パネルディスカッション「原子力活動の透明性と技術」では、京都大学大学院浅田正彦教授がモデレータを務め、米国エネルギー省国家核安全保障庁のジョン・カー部長、米国サンディア国立研究所のドーリ・エリス部長、韓国原子力管理規制機構のワン キ・ユン部長、原子力機構の堀雅人技術副主幹がパネリストとして参加した。
最初に、ジョン・カー部長から燃料供給保証、米国の新政策「国際原子力エネルギー・パートナーシップ」等についての紹介がなされた後、議論が行われ、堀雅人技術副主幹より、米国新政策は、資源の有効利用、廃棄物の低減、核不拡散上の観点から好ましいが、立地や保障措置等の課題が考えられ、経験を有する日仏との協力が重要である旨指摘し、また、ワン キ・ユン部長は基本的に賛成としつつも、濃縮・再処理を断念した国への燃料サービスについては、国によっては微妙な問題がある旨指摘。
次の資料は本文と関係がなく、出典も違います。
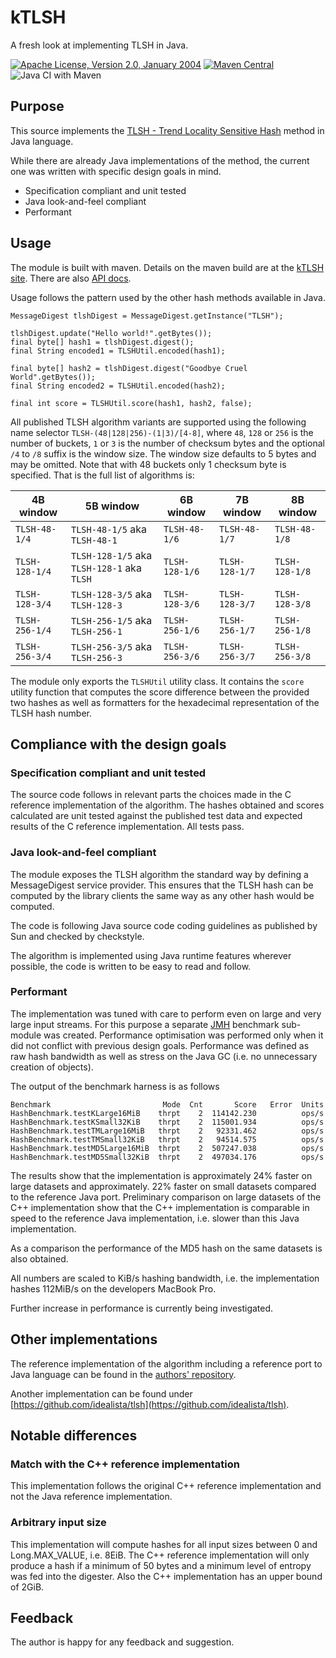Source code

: # kTLSH
A fresh look at implementing TLSH in Java.

[![Apache License, Version 2.0, January 2004](https://img.shields.io/github/license/kevemueller/kTLSH.svg?label=License)](http://www.apache.org/licenses/)
[![Maven Central](https://img.shields.io/maven-central/v/app.keve.ktlsh/ktlsh.svg?label=Maven%20Central)](http://search.maven.org/#search%7Cgav%7C1%7Cg%3A%22app.keve.ktlsh%22%20AND%20a%3A%22ktlsh%22)
![Java CI with Maven](https://github.com/kevemueller/kTLSH/workflows/Java%20CI%20with%20Maven/badge.svg)

## Purpose
This source implements the [TLSH - Trend Locality Sensitive Hash](https://github.com/trendmicro/tlsh) method in Java language.

While there are already Java implementations of the method, the current one was written with specific design goals in mind.
- Specification compliant and unit tested
- Java look-and-feel compliant
- Performant

## Usage
The module is built with maven. Details on the maven build are at the [kTLSH site](https://ktlsh.keve.app/). There are also [API docs](https://ktlsh.keve.app/apidocs/). 

Usage follows the pattern used by the other hash methods available in Java.

```
MessageDigest tlshDigest = MessageDigest.getInstance("TLSH");

tlshDigest.update("Hello world!".getBytes());
final byte[] hash1 = tlshDigest.digest();
final String encoded1 = TLSHUtil.encoded(hash1);

final byte[] hash2 = tlshDigest.digest("Goodbye Cruel World".getBytes());
final String encoded2 = TLSHUtil.encoded(hash2);

final int score = TLSHUtil.score(hash1, hash2, false);
```

All published TLSH algorithm variants are supported using the following name selector `TLSH-(48|128|256)-(1|3)/[4-8]`, where `48`, `128` or `256` is the number of buckets, `1` or `3`  is the number of checksum bytes and the optional `/4` to `/8` suffix is the window size. The window size defaults to 5 bytes and may be omitted. Note that with 48 buckets only 1 checksum byte is specified. 
That is the full list of algorithms is:

| 4B window       | 5B window                                   | 6B window      | 7B window      | 8B window      |
| --------------- | ------------------------------------------- | -------------- | -------------- | -------------- |
| `TLSH-48-1/4`   | `TLSH-48-1/5` aka `TLSH-48-1`               | `TLSH-48-1/6`  | `TLSH-48-1/7`  | `TLSH-48-1/8`  |
| `TLSH-128-1/4`  | `TLSH-128-1/5` aka `TLSH-128-1` aka `TLSH`  | `TLSH-128-1/6` | `TLSH-128-1/7` | `TLSH-128-1/8` | 
| `TLSH-128-3/4`  | `TLSH-128-3/5` aka `TLSH-128-3`             | `TLSH-128-3/6` | `TLSH-128-3/7` | `TLSH-128-3/8` |
| `TLSH-256-1/4`  | `TLSH-256-1/5` aka `TLSH-256-1`             | `TLSH-256-1/6` | `TLSH-256-1/7` | `TLSH-256-1/8` | 
| `TLSH-256-3/4`  | `TLSH-256-3/5` aka `TLSH-256-3`             | `TLSH-256-3/6` | `TLSH-256-3/7` | `TLSH-256-3/8` |

The module only exports the `TLSHUtil` utility class. It contains the  `score` utility function that computes the score difference between the provided two hashes as well as formatters for the hexadecimal representation of the TLSH hash number.

## Compliance with the design goals
### Specification compliant and unit tested
The source code follows in relevant parts the choices made in the C reference implementation of the algorithm. The hashes obtained and scores calculated are unit tested against the published test data and expected results of the C reference implementation. All tests pass.

### Java look-and-feel compliant
The module exposes the TLSH algorithm the standard way by defining a MessageDigest service provider. This ensures that the TLSH hash can be computed by the library clients the same way as any other hash would be computed. 

The code is following Java source code coding guidelines as published by Sun and checked by checkstyle.

The algorithm is implemented using Java runtime features wherever possible, the code is written to be easy to read and follow.

### Performant
The implementation was tuned with care to perform even on large and very large input streams. For this purpose a separate [JMH](https://openjdk.java.net/projects/code-tools/jmh/) benchmark sub-module was created.
Performance optimisation was performed only when it did not conflict with previous design goals.
Performance was defined as raw hash bandwidth as well as stress on the Java GC (i.e. no unnecessary creation of objects).

The output of the benchmark harness is as follows

```
Benchmark                         Mode  Cnt       Score   Error  Units
HashBenchmark.testKLarge16MiB    thrpt    2  114142.230          ops/s
HashBenchmark.testKSmall32KiB    thrpt    2  115001.934          ops/s
HashBenchmark.testTMLarge16MiB   thrpt    2   92331.462          ops/s
HashBenchmark.testTMSmall32KiB   thrpt    2   94514.575          ops/s
HashBenchmark.testMD5Large16MiB  thrpt    2  507247.038          ops/s
HashBenchmark.testMD5Small32KiB  thrpt    2  497034.176          ops/s
```
The results show that the implementation is approximately 24% faster on large datasets and approximately. 22% faster on small datasets compared to the reference Java port. Preliminary comparison on large datasets of the C++ implementation show that the C++ implementation is comparable in speed to the reference Java implementation, i.e. slower than this Java implementation.

As a comparison the performance of the MD5 hash on the same datasets is also obtained.

All numbers are scaled to KiB/s hashing bandwidth, i.e. the implementation hashes 112MiB/s on the developers MacBook Pro.

Further increase in performance is currently being investigated.

## Other implementations
The reference implementation of the algorithm including a reference port to Java language can be found in the [authors' repository](https://github.com/trendmicro/tlsh).

Another implementation can be found under [https://github.com/idealista/tlsh](https://github.com/idealista/tlsh).

## Notable differences
### Match with the C++ reference implementation
This implementation follows the original C++ reference implementation and not the Java reference implementation.

### Arbitrary input size
This implementation will compute hashes for all input sizes between 0 and Long.MAX_VALUE, i.e. 8EiB. The C++ reference implementation will only produce a hash if a minimum of 50 bytes and a minimum level of entropy was fed into the digester. Also the C++ implementation has an upper bound of 2GiB.

## Feedback
The author is happy for any feedback and suggestion.
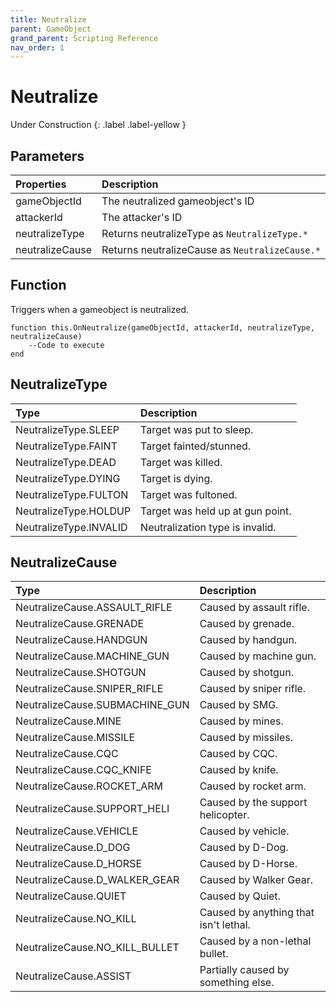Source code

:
 ```yaml
---
title: Neutralize
parent: GameObject
grand_parent: Scripting Reference
nav_order: 1
---
```


# Neutralize
Under Construction
{: .label .label-yellow }

## Parameters

|Properties|Description|
|:-|:-|
|gameObjectId|The neutralized gameobject's ID|
|attackerId|The attacker's ID|
|neutralizeType|Returns neutralizeType as `NeutralizeType.*`|
|neutralizeCause|Returns neutralizeCause as `NeutralizeCause.*`|

## Function

Triggers when a gameobject is neutralized.

```
function this.OnNeutralize(gameObjectId, attackerId, neutralizeType, neutralizeCause) 
	--Code to execute
end
```

## NeutralizeType

|Type|Description|
|:-|:-|
|NeutralizeType.SLEEP|Target was put to sleep.|
|NeutralizeType.FAINT|Target fainted/stunned.|
|NeutralizeType.DEAD|Target was killed.|
|NeutralizeType.DYING|Target is dying.|
|NeutralizeType.FULTON|Target was fultoned.|
|NeutralizeType.HOLDUP|Target was held up at gun point.|
|NeutralizeType.INVALID|Neutralization type is invalid.|

## NeutralizeCause

|Type|Description|
|:-|:-|
|NeutralizeCause.ASSAULT_RIFLE|Caused by assault rifle.|
|NeutralizeCause.GRENADE|Caused by grenade.|
|NeutralizeCause.HANDGUN|Caused by handgun.|
|NeutralizeCause.MACHINE_GUN|Caused by machine gun.|
|NeutralizeCause.SHOTGUN|Caused by shotgun.|
|NeutralizeCause.SNIPER_RIFLE|Caused by sniper rifle.|
|NeutralizeCause.SUBMACHINE_GUN|Caused by SMG.|
|NeutralizeCause.MINE|Caused by mines.|
|NeutralizeCause.MISSILE|Caused by missiles.|
|NeutralizeCause.CQC|Caused by CQC.|
|NeutralizeCause.CQC_KNIFE|Caused by knife.|
|NeutralizeCause.ROCKET_ARM|Caused by rocket arm.|
|NeutralizeCause.SUPPORT_HELI|Caused by the support helicopter.|
|NeutralizeCause.VEHICLE|Caused by vehicle.|
|NeutralizeCause.D_DOG|Caused by D-Dog.|
|NeutralizeCause.D_HORSE|Caused by D-Horse.|
|NeutralizeCause.D_WALKER_GEAR|Caused by Walker Gear.|
|NeutralizeCause.QUIET|Caused by Quiet.|
|NeutralizeCause.NO_KILL|Caused by anything that isn't lethal.|
|NeutralizeCause.NO_KILL_BULLET|Caused by a non-lethal bullet.|
|NeutralizeCause.ASSIST|Partially caused by something else.|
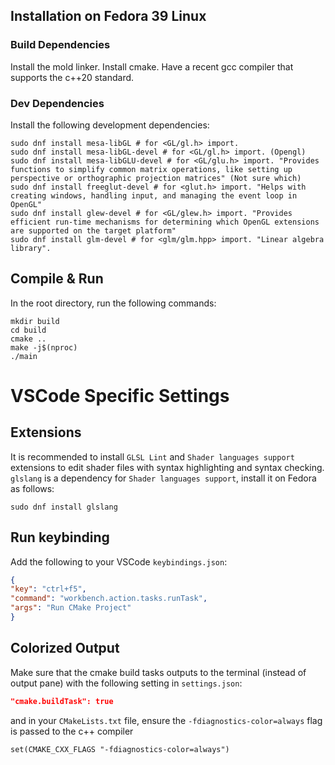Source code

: ## Installation on Fedora 39 Linux

### Build Dependencies

Install the mold linker.
Install cmake.
Have a recent gcc compiler that supports the c++20 standard.

### Dev Dependencies

Install the following development dependencies:

```shell
sudo dnf install mesa-libGL # for <GL/gl.h> import.
sudo dnf install mesa-libGL-devel # for <GL/gl.h> import. (Opengl)
sudo dnf install mesa-libGLU-devel # for <GL/glu.h> import. "Provides functions to simplify common matrix operations, like setting up perspective or orthographic projection matrices" (Not sure which)
sudo dnf install freeglut-devel # for <glut.h> import. "Helps with creating windows, handling input, and managing the event loop in OpenGL"
sudo dnf install glew-devel # for <GL/glew.h> import. "Provides efficient run-time mechanisms for determining which OpenGL extensions are supported on the target platform"
sudo dnf install glm-devel # for <glm/glm.hpp> import. "Linear algebra library".
```

## Compile & Run

In the root directory, run the following commands:

```shell
mkdir build
cd build
cmake ..
make -j$(nproc)
./main
```

# VSCode Specific Settings

## Extensions

It is recommended to install `GLSL Lint` and `Shader languages support` extensions to edit shader files with syntax highlighting and syntax checking. `glslang` is a dependency for `Shader languages support`, install it on Fedora as follows:

```shell
sudo dnf install glslang
```

## Run keybinding

Add the following to your VSCode `keybindings.json`:

```json
{
"key": "ctrl+f5", 
"command": "workbench.action.tasks.runTask",
"args": "Run CMake Project"
}
```

## Colorized Output

Make sure that the cmake build tasks outputs to the terminal (instead of output pane) with the following setting in `settings.json`:

```json
"cmake.buildTask": true
```

and in your `CMakeLists.txt` file, ensure the `-fdiagnostics-color=always` flag is passed to the c++ compiler

```shell
set(CMAKE_CXX_FLAGS "-fdiagnostics-color=always")
```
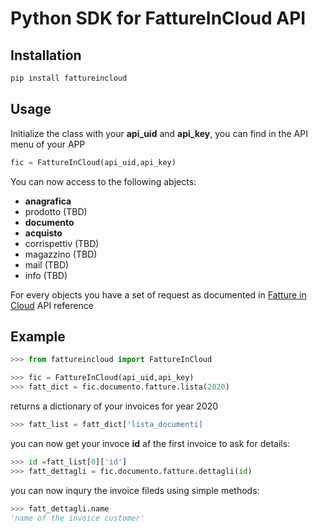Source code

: # Python SDK for FattureInCloud API

## Installation


```bash
pip install fattureincloud
```

## Usage

Initialize the class with your **api_uid** and **api_key**, you can find in the API menu of your APP

```python
fic = FattureInCloud(api_uid,api_key)
```

You can now access to the following abjects:

* **anagrafica**
* prodotto (TBD)
* **documento**
* **acquisto**
* corrispettiv (TBD)
* magazzino (TBD)
* mail (TBD)
* info (TBD)

For every objects you have a set of request as documented in [Fatture in Cloud](https://api.fattureincloud.it/v1/documentation/dist/) API reference

## Example

```python
>>> from fattureincloud import FattureInCloud

>>> fic = FattureInCloud(api_uid,api_key)
>>> fatt_dict = fic.documento.fatture.lista(2020)
```

returns a dictionary of your invoices for year 2020 

```python
>>> fatt_list = fatt_dict['lista_documenti]
```

you can now get your invoce **id** af the first invoice to ask for details:

```python
>>> id =fatt_list[0]['id']
>>> fatt_dettagli = fic.documento.fatture.dettagli(id)
```

you can now inqury the invoice fileds using simple methods:

```python
>>> fatt_dettagli.name
'name of the invoice customer'

```



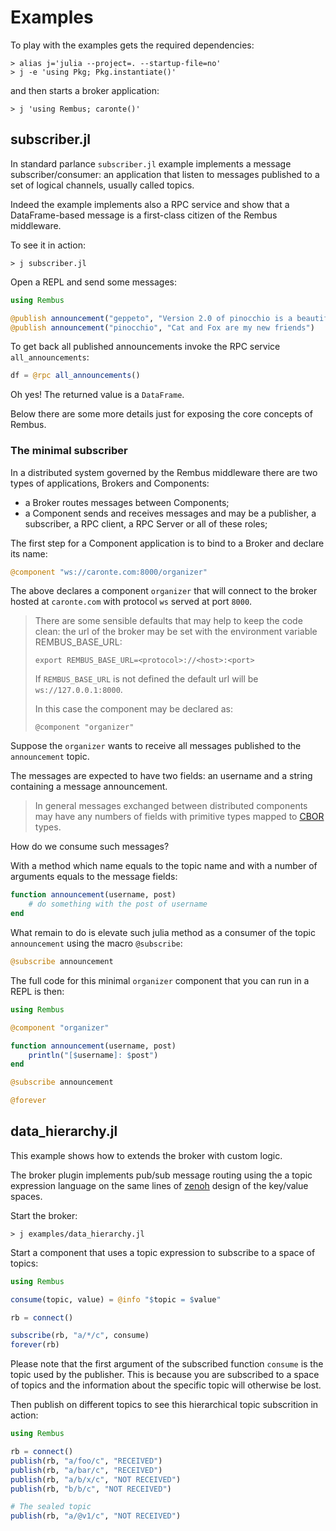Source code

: # Examples

To play with the examples gets the required dependencies:

```shell
> alias j='julia --project=. --startup-file=no'
> j -e 'using Pkg; Pkg.instantiate()'
```

and then starts a broker application:

```shell
> j 'using Rembus; caronte()' 
```

## subscriber.jl

In standard parlance `subscriber.jl` example implements a message subscriber/consumer: an application that listen to messages published to a set of logical channels, usually called topics.

Indeed the example implements also a RPC service and show that a DataFrame-based message is a first-class citizen of the Rembus middleware.

To see it in action:

```shell
> j subscriber.jl
```

Open a REPL and send some messages:

```julia
using Rembus

@publish announcement("geppeto", "Version 2.0 of pinocchio is a beautiful boy")
@publish announcement("pinocchio", "Cat and Fox are my new friends")
```

To get back all published announcements invoke the RPC service `all_announcements`:

```julia
df = @rpc all_announcements()
```

Oh yes! The returned value is a `DataFrame`.

Below there are some more details just for exposing the core concepts of Rembus.

### The minimal subscriber

In a distributed system governed by the Rembus middleware there are two types of applications, Brokers and Components:

- a Broker routes messages between Components;
- a Component sends and receives messages and may be a publisher, a subscriber, a RPC client, a RPC Server
  or all of these roles;

The first step for a Component application is to bind to a Broker and declare its name:

```julia
@component "ws://caronte.com:8000/organizer"
```

The above declares a component `organizer` that will connect to the broker hosted at `caronte.com` with protocol `ws` served at port `8000`.

> There are some sensible defaults that may help to keep the code clean:
> the url of the broker may be set with the environment variable REMBUS_BASE_URL:
>
> `export REMBUS_BASE_URL=<protocol>://<host>:<port>`
>
> If `REMBUS_BASE_URL` is not defined the default url will be `ws://127.0.0.1:8000`.
>
> In this case the component may be declared as:
>
> `@component "organizer"`

Suppose the `organizer` wants to receive all messages published to the `announcement` topic.

The messages are expected to have two fields: an username and a string containing a message announcement.

> In general messages exchanged between distributed components may have any numbers of fields with primitive types mapped to [CBOR](https://www.rfc-editor.org/rfc/rfc8949.html#name-cbor-data-models) types.

How do we consume such messages?

With a method which name equals to the topic name and with a number of arguments equals to the message fields:

```julia
function announcement(username, post)
    # do something with the post of username
end
```

What remain to do is elevate such julia method as a consumer of the topic `announcement`
using the macro `@subscribe`:

```julia
@subscribe announcement
```

The full code for this minimal `organizer` component that you can run in a REPL is then:

```julia
using Rembus

@component "organizer"

function announcement(username, post)
    println("[$username]: $post")
end

@subscribe announcement

@forever

```

## data_hierarchy.jl

This example shows how to extends the broker with custom logic.

The broker plugin implements pub/sub message routing using the
a topic expression language on the same lines of [zenoh](https://zenoh.io/docs/manual/abstractions/) design of the key/value spaces.

Start the broker:

```shell
> j examples/data_hierarchy.jl
```

Start a component that uses a topic expression to subscribe to a space of topics:

```julia
using Rembus

consume(topic, value) = @info "$topic = $value"

rb = connect()

subscribe(rb, "a/*/c", consume)
forever(rb)
```

Please note that the first argument of the subscribed function `consume` is
the topic used by the publisher. This is because you are subscribed to a space of topics and the information about the specific topic will otherwise be lost.

Then publish on different topics to see this hierarchical topic subscrition
in action:

```julia
using Rembus

rb = connect()
publish(rb, "a/foo/c", "RECEIVED")
publish(rb, "a/bar/c", "RECEIVED")
publish(rb, "a/b/x/c", "NOT RECEIVED")
publish(rb, "b/b/c", "NOT RECEIVED")

# The sealed topic
publish(rb, "a/@v1/c", "NOT RECEIVED")

```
また、米印原子力協力については、ワン キ・ユン部長はインドを核不拡散条約に加盟させることを優先すべき旨指摘し、ドーリ・エリス部長は、インドの民生原子力活動を公開させ、保障措置を適用することなどが、透明性の観点から重要と指摘。いずれも地域やグローバルでの協力、信頼醸成、透明性が必要であるとされた。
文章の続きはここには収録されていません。